Stored data:
>>>

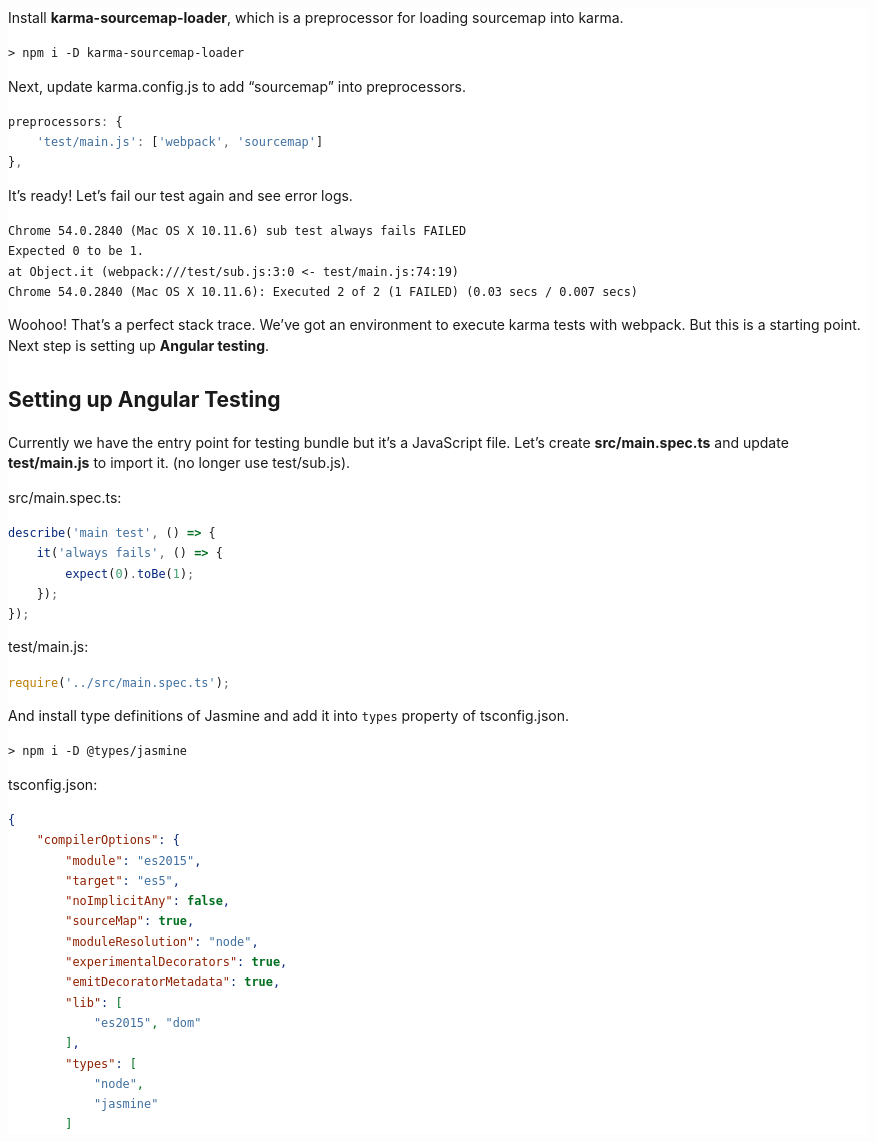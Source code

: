Install **karma-sourcemap-loader**, which is a preprocessor for loading sourcemap into karma.

```
> npm i -D karma-sourcemap-loader
```

Next, update karma.config.js to add “sourcemap” into preprocessors.

```js
preprocessors: {
    'test/main.js': ['webpack', 'sourcemap']
},
```

It’s ready! Let’s fail our test again and see error logs.

```
Chrome 54.0.2840 (Mac OS X 10.11.6) sub test always fails FAILED
Expected 0 to be 1.
at Object.it (webpack:///test/sub.js:3:0 <- test/main.js:74:19)
Chrome 54.0.2840 (Mac OS X 10.11.6): Executed 2 of 2 (1 FAILED) (0.03 secs / 0.007 secs)
```

Woohoo! That’s a perfect stack trace. We’ve got an environment to execute karma tests with webpack. 
But this is a starting point. Next step is setting up **Angular testing**.

## Setting up Angular Testing
Currently we have the entry point for testing bundle but it’s a JavaScript file. 
Let’s create **src/main.spec.ts** and update **test/main.js** to import it. (no longer use test/sub.js).

src/main.spec.ts:

```ts
describe('main test', () => {
    it('always fails', () => {
        expect(0).toBe(1);
    });
});
```

test/main.js:

```js
require('../src/main.spec.ts');
```

And install type definitions of Jasmine and add it into `types` property of tsconfig.json.

```
> npm i -D @types/jasmine
```

tsconfig.json:

```json
{
    "compilerOptions": {
        "module": "es2015",
        "target": "es5",
        "noImplicitAny": false,
        "sourceMap": true,
        "moduleResolution": "node",
        "experimentalDecorators": true,
        "emitDecoratorMetadata": true,
        "lib": [
            "es2015", "dom"
        ],
        "types": [
            "node",
            "jasmine"
        ]
```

<<<

Print the entries above word for word, without pictures.

» Answer section:
Source code

:Install **karma-sourcemap-loader**, which is a preprocessor for loading sourcemap into karma.

```
> npm i -D karma-sourcemap-loader
```

Next, update karma.config.js to add “sourcemap” into preprocessors.

```js
preprocessors: {
    'test/main.js': ['webpack', 'sourcemap']
},
```

It’s ready! Let’s fail our test again and see error logs.

```
Chrome 54.0.2840 (Mac OS X 10.11.6) sub test always fails FAILED
Expected 0 to be 1.
at Object.it (webpack:///test/sub.js:3:0 <- test/main.js:74:19)
Chrome 54.0.2840 (Mac OS X 10.11.6): Executed 2 of 2 (1 FAILED) (0.03 secs / 0.007 secs)
```

Woohoo! That’s a perfect stack trace. We’ve got an environment to execute karma tests with webpack. 
But this is a starting point. Next step is setting up **Angular testing**.

## Setting up Angular Testing
Currently we have the entry point for testing bundle but it’s a JavaScript file. 
Let’s create **src/main.spec.ts** and update **test/main.js** to import it. (no longer use test/sub.js).

src/main.spec.ts:

```ts
describe('main test', () => {
    it('always fails', () => {
        expect(0).toBe(1);
    });
});
```

test/main.js:

```js
require('../src/main.spec.ts');
```

And install type definitions of Jasmine and add it into `types` property of tsconfig.json.

```
> npm i -D @types/jasmine
```

tsconfig.json:

```json
{
    "compilerOptions": {
        "module": "es2015",
        "target": "es5",
        "noImplicitAny": false,
        "sourceMap": true,
        "moduleResolution": "node",
        "experimentalDecorators": true,
        "emitDecoratorMetadata": true,
        "lib": [
            "es2015", "dom"
        ],
        "types": [
            "node",
            "jasmine"
        ]
```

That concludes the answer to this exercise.